:: Work item ::
From the line containing "does this. New" down to the last line of the records below, restate each line word for word and leave out the rest.

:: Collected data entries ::
════════
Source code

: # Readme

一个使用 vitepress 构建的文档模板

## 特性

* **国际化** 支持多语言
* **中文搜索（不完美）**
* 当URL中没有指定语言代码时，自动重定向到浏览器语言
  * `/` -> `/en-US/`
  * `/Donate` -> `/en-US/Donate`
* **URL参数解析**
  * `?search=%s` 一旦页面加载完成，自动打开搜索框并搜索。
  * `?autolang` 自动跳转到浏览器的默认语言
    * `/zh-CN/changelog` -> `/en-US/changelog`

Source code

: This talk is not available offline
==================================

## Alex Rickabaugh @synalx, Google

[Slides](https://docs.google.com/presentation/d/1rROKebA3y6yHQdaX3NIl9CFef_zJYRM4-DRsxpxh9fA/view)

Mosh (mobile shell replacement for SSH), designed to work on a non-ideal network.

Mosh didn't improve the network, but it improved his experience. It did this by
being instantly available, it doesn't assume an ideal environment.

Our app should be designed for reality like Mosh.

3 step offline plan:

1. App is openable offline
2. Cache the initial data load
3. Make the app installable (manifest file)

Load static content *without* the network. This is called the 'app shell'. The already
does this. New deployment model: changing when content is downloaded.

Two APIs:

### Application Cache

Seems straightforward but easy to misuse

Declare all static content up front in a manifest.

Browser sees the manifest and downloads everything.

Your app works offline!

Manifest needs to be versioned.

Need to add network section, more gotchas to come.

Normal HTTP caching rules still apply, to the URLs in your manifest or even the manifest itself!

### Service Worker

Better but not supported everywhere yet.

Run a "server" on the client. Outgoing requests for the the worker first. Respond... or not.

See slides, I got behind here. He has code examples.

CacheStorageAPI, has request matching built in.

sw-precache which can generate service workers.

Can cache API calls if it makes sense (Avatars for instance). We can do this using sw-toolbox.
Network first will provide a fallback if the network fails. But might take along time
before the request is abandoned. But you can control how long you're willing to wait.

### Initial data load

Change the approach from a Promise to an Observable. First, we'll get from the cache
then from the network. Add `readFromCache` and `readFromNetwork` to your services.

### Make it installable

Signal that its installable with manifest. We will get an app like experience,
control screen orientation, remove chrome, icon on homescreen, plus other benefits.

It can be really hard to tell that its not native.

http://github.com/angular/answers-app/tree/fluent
════════
:: Written solution ::
does this. New deployment model: changing when content is downloaded.

Two APIs:

### Application Cache

Seems straightforward but easy to misuse

Declare all static content up front in a manifest.

Browser sees the manifest and downloads everything.

Your app works offline!

Manifest needs to be versioned.

Need to add network section, more gotchas to come.

Normal HTTP caching rules still apply, to the URLs in your manifest or even the manifest itself!

### Service Worker

Better but not supported everywhere yet.

Run a "server" on the client. Outgoing requests for the the worker first. Respond... or not.

See slides, I got behind here. He has code examples.

CacheStorageAPI, has request matching built in.

sw-precache which can generate service workers.

Can cache API calls if it makes sense (Avatars for instance). We can do this using sw-toolbox.
Network first will provide a fallback if the network fails. But might take along time
before the request is abandoned. But you can control how long you're willing to wait.

### Initial data load

Change the approach from a Promise to an Observable. First, we'll get from the cache
then from the network. Add `readFromCache` and `readFromNetwork` to your services.

### Make it installable

Signal that its installable with manifest. We will get an app like experience,
control screen orientation, remove chrome, icon on homescreen, plus other benefits.

It can be really hard to tell that its not native.

http://github.com/angular/answers-app/tree/fluent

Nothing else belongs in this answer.